What if you don’t have a value for dV/dt? I have a problem where I am given the height of the water, but not given any values for the speed at which it’s draining.

Thanks for asking, Erin. You need to be given _some_ rate, for either dV/dt or dh/dt, in order to find the other one’s related rate. If you provide some more detail about the question statement, we’ll do our best to help!

why does the height change from 20 to 10? I know you got the 10 from the smaller triangle when comparing it to the larger one, but why would you use that one instead of 20 if that makes sense?

Thanks for asking, Nicky! To answer it, look back at the figure at the top where we defined the different variables: “h” is the value of the water’s height in the cone at every instant, so as time passes and the water drains, the value of h changes.
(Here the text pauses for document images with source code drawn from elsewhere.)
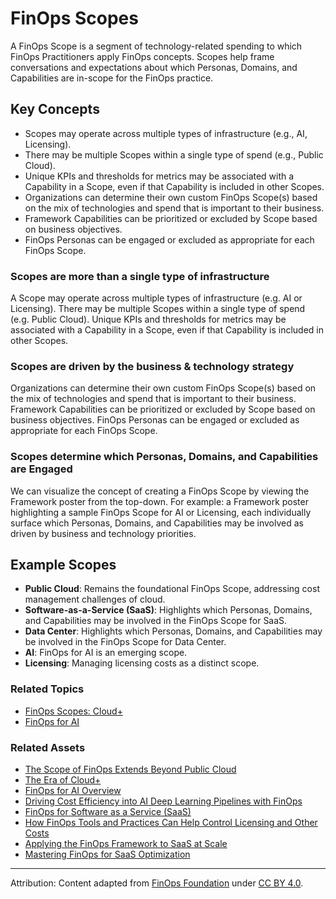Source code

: # FinOps Scopes

A FinOps Scope is a segment of technology-related spending to which FinOps Practitioners apply FinOps concepts. Scopes help frame conversations and expectations about which Personas, Domains, and Capabilities are in-scope for the FinOps practice.

## Key Concepts

- Scopes may operate across multiple types of infrastructure (e.g., AI, Licensing).
- There may be multiple Scopes within a single type of spend (e.g., Public Cloud).
- Unique KPIs and thresholds for metrics may be associated with a Capability in a Scope, even if that Capability is included in other Scopes.
- Organizations can determine their own custom FinOps Scope(s) based on the mix of technologies and spend that is important to their business.
- Framework Capabilities can be prioritized or excluded by Scope based on business objectives.
- FinOps Personas can be engaged or excluded as appropriate for each FinOps Scope.

### Scopes are more than a single type of infrastructure

A Scope may operate across multiple types of infrastructure (e.g. AI or Licensing). There may be multiple Scopes within a single type of spend (e.g. Public Cloud). Unique KPIs and thresholds for metrics may be associated with a Capability in a Scope, even if that Capability is included in other Scopes.

### Scopes are driven by the business & technology strategy

Organizations can determine their own custom FinOps Scope(s) based on the mix of technologies and spend that is important to their business. Framework Capabilities can be prioritized or excluded by Scope based on business objectives. FinOps Personas can be engaged or excluded as appropriate for each FinOps Scope.

### Scopes determine which Personas, Domains, and Capabilities are Engaged

We can visualize the concept of creating a FinOps Scope by viewing the Framework poster from the top-down. For example: a Framework poster highlighting a sample FinOps Scope for AI or Licensing, each individually surface which Personas, Domains, and Capabilities may be involved as driven by business and technology priorities.

## Example Scopes

- **Public Cloud**: Remains the foundational FinOps Scope, addressing cost management challenges of cloud.
- **Software-as-a-Service (SaaS)**: Highlights which Personas, Domains, and Capabilities may be involved in the FinOps Scope for SaaS.
- **Data Center**: Highlights which Personas, Domains, and Capabilities may be involved in the FinOps Scope for Data Center.
- **AI**: FinOps for AI is an emerging scope.
- **Licensing**: Managing licensing costs as a distinct scope.

### Related Topics

- [FinOps Scopes: Cloud+](https://www.finops.org/topic/scopes/)
- [FinOps for AI](https://www.finops.org/topic/finops-for-ai/)

### Related Assets

- [The Scope of FinOps Extends Beyond Public Cloud](https://www.finops.org/assets/the-scope-of-finops-extends-beyond-public-cloud/)
- [The Era of Cloud+](https://www.finops.org/assets/the-era-of-finops-scopes-cloud/)
- [FinOps for AI Overview](https://www.finops.org/wg/finops-for-ai-overview/)
- [Driving Cost Efficiency into AI Deep Learning Pipelines with FinOps](https://www.finops.org/assets/driving-cost-efficiency-into-ai-deep-learning-pipelines-with-finops/)
- [FinOps for Software as a Service (SaaS)](https://www.finops.org/wg/finops-for-software-as-a-service-saas/)
- [How FinOps Tools and Practices Can Help Control Licensing and Other Costs](https://www.finops.org/assets/how-finops-tools-and-practices-can-help-control-licensing-and-other-costs-expedia-group/)
- [Applying the FinOps Framework to SaaS at Scale](https://www.finops.org/assets/applying-the-finops-framework-to-saas-at-scale/)
- [Mastering FinOps for SaaS Optimization](https://www.finops.org/assets/mastering-finops-for-saas-optimization/)

---

Attribution: Content adapted from [FinOps Foundation](https://www.finops.org/framework/scopes/) under [CC BY 4.0](https://www.finops.org/introduction/how-to-use/).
The problem asks us to find dh/dt *at the instant when h = 10 cm*,” so that’s the value of h we have to use here.

A key take-away is that that figure at the top matters a LOT: in a problem like this, it does a great deal of work in defining the variables for us and acts as a guide to everything that follows. When it comes to substitute values, it’s important to look back and see what each variable means so that you don’t use a wrong value.

Your physical sense of what’s going on here might help too: if you think about water draining out of a cone, you probably have the sense that at first (when the cone is full) the water level drops slowly, but then toward the end (when the cone is almost empty) the water level drops quickly. That is, dh/dt starts small and gets larger as the water level drops — it doesn’t stay the same throughout — which means that dh/dt _somehow_ depends on the value of h at that instant. So we have to calculate the value of dh/dt for the moment the question tells us, which here happens to be when h = 10 cm. (And it’s through our calculations that we find out exactly how dh/dt depends on h: as you see above, it turns out to depend on 1/h^2.)

Does that help? We hope so!